I tripped on the curb in a parking lot and fell hard – face down – on a concrete sidewalk. I had just got out of my car at a building where I was picking up some safety equipment. The building had a closed Covid-19-look and I was looking up – while walking forward – for a sign on how to alert people that I was there. When down I went after tripping on a simple curb – or so it seemed simple.

Curbs are everywhere and we walk across them all the time so what happened this time?

I visually examined the site a couple of days later when I had recovered a little. The curb in the parking lot looked well built. But I also got the impression it was a little higher than curbs in general.

I looked more closely where I had tripped and there was no question the curb was higher there. It gradually got higher from the parking lot in general to the place where I fell. A rough measure indicated 7.9 inches compared to 6.7 inches in the parking lot.

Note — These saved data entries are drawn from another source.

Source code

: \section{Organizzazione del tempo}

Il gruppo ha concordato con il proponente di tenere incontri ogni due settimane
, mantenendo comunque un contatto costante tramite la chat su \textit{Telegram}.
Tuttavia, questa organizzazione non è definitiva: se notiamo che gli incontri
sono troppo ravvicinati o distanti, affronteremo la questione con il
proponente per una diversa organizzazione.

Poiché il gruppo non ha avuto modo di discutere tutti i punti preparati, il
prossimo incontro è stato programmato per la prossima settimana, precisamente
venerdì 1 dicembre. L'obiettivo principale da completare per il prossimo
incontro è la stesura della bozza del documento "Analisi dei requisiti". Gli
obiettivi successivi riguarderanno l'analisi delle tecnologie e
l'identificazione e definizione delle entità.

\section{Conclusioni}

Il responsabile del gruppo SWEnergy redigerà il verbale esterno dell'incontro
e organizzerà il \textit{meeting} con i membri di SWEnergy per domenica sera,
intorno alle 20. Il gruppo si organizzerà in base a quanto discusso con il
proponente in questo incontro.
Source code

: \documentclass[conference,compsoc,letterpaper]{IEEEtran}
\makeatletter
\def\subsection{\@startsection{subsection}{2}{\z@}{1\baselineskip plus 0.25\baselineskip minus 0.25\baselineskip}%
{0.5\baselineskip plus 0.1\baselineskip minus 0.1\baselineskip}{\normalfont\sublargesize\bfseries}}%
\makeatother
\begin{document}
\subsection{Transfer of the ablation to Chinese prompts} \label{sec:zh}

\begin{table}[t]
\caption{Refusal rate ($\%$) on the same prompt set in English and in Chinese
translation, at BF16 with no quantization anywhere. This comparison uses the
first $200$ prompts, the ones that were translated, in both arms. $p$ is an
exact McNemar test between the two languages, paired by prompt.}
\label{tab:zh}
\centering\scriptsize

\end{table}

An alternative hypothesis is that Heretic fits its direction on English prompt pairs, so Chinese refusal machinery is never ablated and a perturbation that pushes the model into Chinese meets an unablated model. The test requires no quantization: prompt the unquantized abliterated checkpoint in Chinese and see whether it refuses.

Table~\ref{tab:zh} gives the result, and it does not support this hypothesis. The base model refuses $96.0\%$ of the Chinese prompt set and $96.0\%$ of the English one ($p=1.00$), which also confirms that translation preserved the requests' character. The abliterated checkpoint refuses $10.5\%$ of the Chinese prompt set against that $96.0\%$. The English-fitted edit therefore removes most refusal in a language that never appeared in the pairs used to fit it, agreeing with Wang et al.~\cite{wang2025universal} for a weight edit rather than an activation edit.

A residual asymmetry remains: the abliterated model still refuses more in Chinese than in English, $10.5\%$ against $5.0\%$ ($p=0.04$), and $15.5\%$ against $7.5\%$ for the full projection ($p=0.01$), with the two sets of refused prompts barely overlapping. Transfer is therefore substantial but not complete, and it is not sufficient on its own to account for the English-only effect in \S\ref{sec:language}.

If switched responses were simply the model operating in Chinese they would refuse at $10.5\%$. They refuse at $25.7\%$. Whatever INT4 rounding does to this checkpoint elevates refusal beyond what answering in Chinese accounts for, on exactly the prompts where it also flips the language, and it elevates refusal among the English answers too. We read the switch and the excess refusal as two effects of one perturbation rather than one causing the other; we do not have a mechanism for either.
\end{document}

I went back later and measured the height of the curb where I fell and compared this to measurements of the curb farther along. I also compared the height to the curb on the other side of the 40 foot wide parking lot.

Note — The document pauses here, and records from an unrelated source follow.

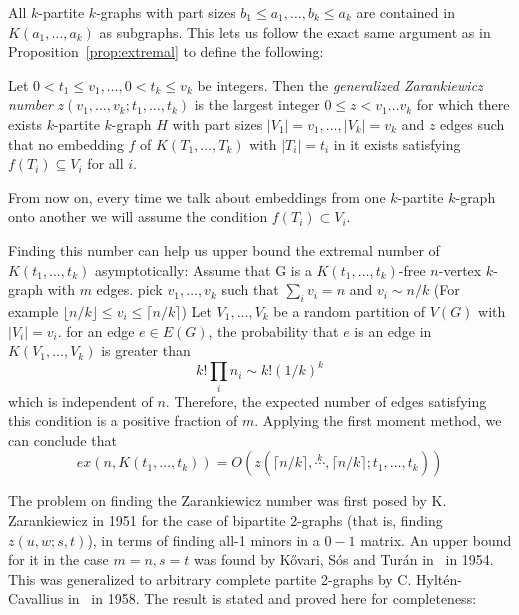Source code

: \begin{remark}
    All $k$-partite $k$-graphs with part sizes $b_1 \leq a_1, \dots, b_k \leq a_k$
    are contained in $K(a_1, \dots, a_k)$ as subgraphs.
    This lets us follow the exact same argument as in Proposition~\ref{prop:extremal}
    to define the following:
\end{remark}

\begin{definition}\label{def:zarankiewicz}
    Let $0 < t_1 \leq v_1, \dots, 0 < t_k \leq v_k$ be integers.
    Then the \emph{generalized Zarankiewicz number} $z(v_1, \dots, v_k; t_1, \dots, t_k)$
    is the largest integer $0 \leq z < v_1  \dots v_k$ for which there exists $k$-partite $k$-graph
    $H$ with part sizes $ |V_1| = v_1, \dots, |V_k| = v_k$ and $z$ edges
    such that no embedding $f$ of $K(T_1, \dots, T_k)$ with $|T_i| = t_i$ in it exists
    satisfying $f(T_i) \subseteq V_i$ for all $i$.
\end{definition}

From now on, every time we talk about embeddings from one $k$-partite $k$-graph
onto another we will assume the condition $f(T_i) \subset V_i$.

\begin{remark}\label{rem:zar_vs_turan}
    Finding this number can help us upper bound the extremal number of $K(t_1, \dots, t_k)$ asymptotically:
    Assume that G is a $K(t_1, \dots, t_k)$-free $n$-vertex $k$-graph with $m$ edges.
    pick $v_1, \dots, v_k$ such that $\sum_{i} v_i = n $ and $v_i \sim n/k $
    (For example $\lfloor n/k \rfloor \leq v_i \leq \lceil n/k \rceil$)
    Let $V_1, \dots, V_k$ be a random partition of $V(G)$ with $|V_i| = v_i$.
    for an edge $e \in E(G)$, the probability that $e$ is an edge in $K(V_1, \dots, V_k)$ is
    greater than
    \[k! \prod_i n_i \sim k! (1/k)^k\]
    which is independent of $n$.
    Therefore, the expected number of edges satisfying this condition is a positive fraction of $m$.
    Applying the first moment method, we can conclude that
    \[ex(n, K(t_1, \dots, t_k)) = O(z(\lceil n / k \rceil , \overset{k}{\cdots}, \lceil n / k \rceil; t_1, \dots, t_k))\]

\end{remark}


The problem on finding the Zarankiewicz number was first posed by K. Zarankiewicz in 1951 for the
case of bipartite 2-graphs (that is, finding $z(u, w; s, t)$),
in terms of finding all-1 minors in a $0-1$ matrix.
An upper bound for it in the case $m=n, s=t$ was found by Kővari, Sós and Turán in~\cite{Kovari1954} in 1954.
This was generalized to arbitrary complete
partite 2-graphs by C. Hyltén-Cavallius in~\cite{Hylten1958}
in 1958.
The result is stated and proved here for completeness:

I then compared the height of the curb in the parking to that in the parking lot of an apartment building and also to the curb on the residential street where I live.

This is what I found:

  1. Height of curb where I fell … 7.9 inches
  2. Height of curb farther along … 6.6 inches (1.3 inches lower)
  3. Height 40 feet across the parking lot … 5.7 inches (2.2 inches lower)
  4. Height of curb in an apartment building parking lot … 5.6 inches (2.3 inches lower)
  5. Height of curb on my residential street … 5.1 (2.8 inches lower)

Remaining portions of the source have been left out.